* Work to be completed *
Please go line by line through the material and copy each one containing the word "screenY".
-.-.-
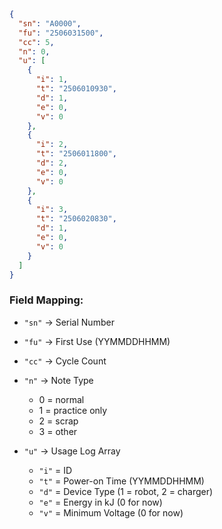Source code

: 
```json
{
  "sn": "A0000",
  "fu": "2506031500",
  "cc": 5,
  "n": 0,
  "u": [
    {
      "i": 1,
      "t": "2506010930",
      "d": 1,
      "e": 0,
      "v": 0
    },
    {
      "i": 2,
      "t": "2506011800",
      "d": 2,
      "e": 0,
      "v": 0
    },
    {
      "i": 3,
      "t": "2506020830",
      "d": 1,
      "e": 0,
      "v": 0
    }
  ]
}
```

### Field Mapping:

* `"sn"` → Serial Number
* `"fu"` → First Use (YYMMDDHHMM)
* `"cc"` → Cycle Count
* `"n"` → Note Type

  * 0 = normal
  * 1 = practice only
  * 2 = scrap
  * 3 = other
* `"u"` → Usage Log Array

  * `"i"` = ID
  * `"t"` = Power-on Time (YYMMDDHHMM)
  * `"d"` = Device Type (1 = robot, 2 = charger)
  * `"e"` = Energy in kJ (0 for now)
  * `"v"` = Minimum Voltage (0 for now)

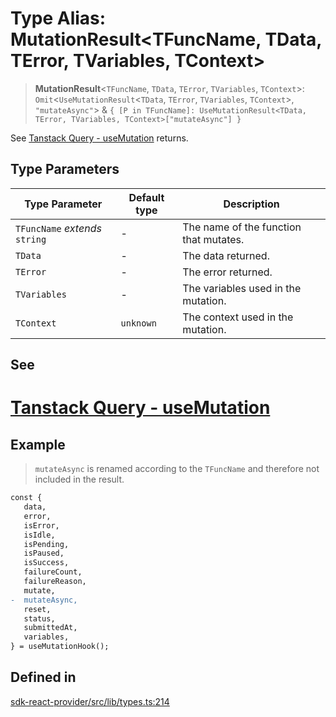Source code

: # Type Alias: MutationResult\<TFuncName, TData, TError, TVariables, TContext\>

> **MutationResult**\<`TFuncName`, `TData`, `TError`, `TVariables`, `TContext`\>: `Omit`\<`UseMutationResult`\<`TData`, `TError`, `TVariables`, `TContext`\>, `"mutateAsync"`\> & `{ [P in TFuncName]: UseMutationResult<TData, TError, TVariables, TContext>["mutateAsync"] }`

See [Tanstack Query - useMutation](https://tanstack.com/query/latest/docs/framework/react/reference/useMutation) returns.

## Type Parameters

| Type Parameter | Default type | Description |
| ------ | ------ | ------ |
| `TFuncName` *extends* `string` | - | The name of the function that mutates. |
| `TData` | - | The data returned. |
| `TError` | - | The error returned. |
| `TVariables` | - | The variables used in the mutation. |
| `TContext` | `unknown` | The context used in the mutation. |

## See

# [Tanstack Query - useMutation](https://tanstack.com/query/latest/docs/framework/react/reference/useMutation)

## Example

> `mutateAsync` is renamed according to the `TFuncName` and therefore not included in the result.
```diff
const {
   data,
   error,
   isError,
   isIdle,
   isPending,
   isPaused,
   isSuccess,
   failureCount,
   failureReason,
   mutate,
-  mutateAsync,
   reset,
   status,
   submittedAt,
   variables,
} = useMutationHook();
 ```

## Defined in

[sdk-react-provider/src/lib/types.ts:214](https://github.com/monerium/js-monorepo/blob/main/packages/sdk-react-provider/src/lib/types.ts#L214)
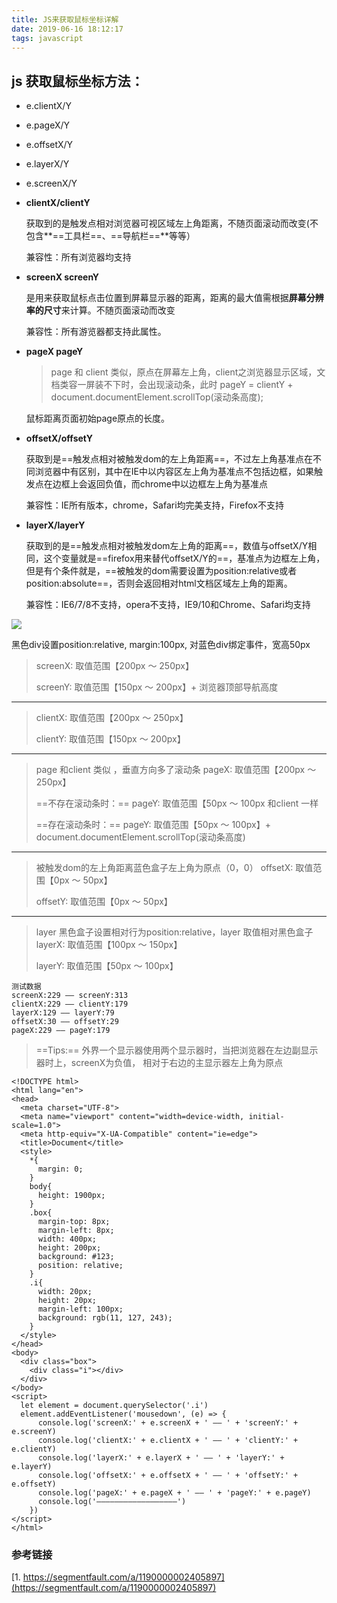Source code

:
```yaml
---
title: JS来获取鼠标坐标详解
date: 2019-06-16 18:12:17
tags: javascript
---
```

## js 获取鼠标坐标方法：

- e.clientX/Y
- e.pageX/Y
- e.offsetX/Y
- e.layerX/Y
- e.screenX/Y

- **clientX/clientY**

    获取到的是触发点相对浏览器可视区域左上角距离，不随页面滚动而改变(不包含**==工具栏==、==导航栏==**等等）

    兼容性：所有浏览器均支持

- **screenX screenY**

    是用来获取鼠标点击位置到屏幕显示器的距离，距离的最大值需根据**屏幕分辨率的尺寸**来计算。不随页面滚动而改变

    兼容性：所有游览器都支持此属性。

- **pageX pageY**
    > page 和 client 类似，原点在屏幕左上角，client之浏览器显示区域，文档类容一屏装不下时，会出现滚动条，此时
    pageY = clientY + document.documentElement.scrollTop(滚动条高度);

    鼠标距离页面初始page原点的长度。

- **offsetX/offsetY**

    获取到是==触发点相对被触发dom的左上角距离==，不过左上角基准点在不同浏览器中有区别，其中在IE中以内容区左上角为基准点不包括边框，如果触发点在边框上会返回负值，而chrome中以边框左上角为基准点

    兼容性：IE所有版本，chrome，Safari均完美支持，Firefox不支持

- **layerX/layerY**

    获取到的是==触发点相对被触发dom左上角的距离==，数值与offsetX/Y相同，这个变量就是==firefox用来替代offsetX/Y的==，基准点为边框左上角，但是有个条件就是，==被触发的dom需要设置为position:relative或者position:absolute==，否则会返回相对html文档区域左上角的距离。

    兼容性：IE6/7/8不支持，opera不支持，IE9/10和Chrome、Safari均支持

![](https://note.youdao.com/yws/public/resource/80719707d48b241ad1ae34ab7e29ff67/xmlnote/A216DC35B5CB4E709DBC0CEF57931594/2354)

黑色div设置position:relative, margin:100px,
对蓝色div绑定事件，宽高50px
> screenX: 取值范围【200px ～ 250px】
>
> screenY: 取值范围【150px ～ 200px】+ 浏览器顶部导航高度
---
> clientX: 取值范围【200px ～ 250px】
>
> clientY: 取值范围【150px ～ 200px】
---
> page 和client 类似 ，垂直方向多了滚动条
> pageX: 取值范围【200px ～ 250px】
>
>==不存在滚动条时：== pageY: 取值范围【50px ～ 100px 和client 一样
>
> ==存在滚动条时：== pageY: 取值范围【50px ～ 100px】+ document.documentElement.scrollTop(滚动条高度)
---
> 被触发dom的左上角距离蓝色盒子左上角为原点（0，0）
> offsetX: 取值范围【0px ～ 50px】
>
> offsetY: 取值范围【0px ～ 50px】
---
> layer 黑色盒子设置相对行为position:relative，layer 取值相对黑色盒子
> layerX: 取值范围【100px ～ 150px】
>
> layerY: 取值范围【50px ～ 100px】



```
测试数据
screenX:229 —— screenY:313
clientX:229 —— clientY:179
layerX:129 —— layerY:79
offsetX:30 —— offsetY:29
pageX:229 —— pageY:179
```
> ==Tips:== 外界一个显示器使用两个显示器时，当把浏览器在左边副显示器时上，screenX为负值， 相对于右边的主显示器左上角为原点
```
<!DOCTYPE html>
<html lang="en">
<head>
  <meta charset="UTF-8">
  <meta name="viewport" content="width=device-width, initial-scale=1.0">
  <meta http-equiv="X-UA-Compatible" content="ie=edge">
  <title>Document</title>
  <style>
    *{
      margin: 0;
    }
    body{
      height: 1900px;
    }
    .box{
      margin-top: 8px;
      margin-left: 8px;
      width: 400px;
      height: 200px;
      background: #123;
      position: relative;
    }
    .i{
      width: 20px;
      height: 20px;
      margin-left: 100px;
      background: rgb(11, 127, 243);
    }
  </style>
</head>
<body>
  <div class="box">
    <div class="i"></div>
  </div>
</body>
<script>
  let element = document.querySelector('.i')
  element.addEventListener('mousedown', (e) => {
      console.log('screenX:' + e.screenX + ' —— ' + 'screenY:' + e.screenY)
      console.log('clientX:' + e.clientX + ' —— ' + 'clientY:' + e.clientY)
      console.log('layerX:' + e.layerX + ' —— ' + 'layerY:' + e.layerY)
      console.log('offsetX:' + e.offsetX + ' —— ' + 'offsetY:' + e.offsetY)
      console.log('pageX:' + e.pageX + ' —— ' + 'pageY:' + e.pageY)
      console.log('——————————————————')
    })
</script>
</html>
```
### 参考链接
[1. https://segmentfault.com/a/1190000002405897](https://segmentfault.com/a/1190000002405897)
-.-.-
* Solution to the problem *
- **screenX screenY**
> screenY: 取值范围【150px ～ 200px】+ 浏览器顶部导航高度
screenX:229 —— screenY:313
      console.log('screenX:' + e.screenX + ' —— ' + 'screenY:' + e.screenY)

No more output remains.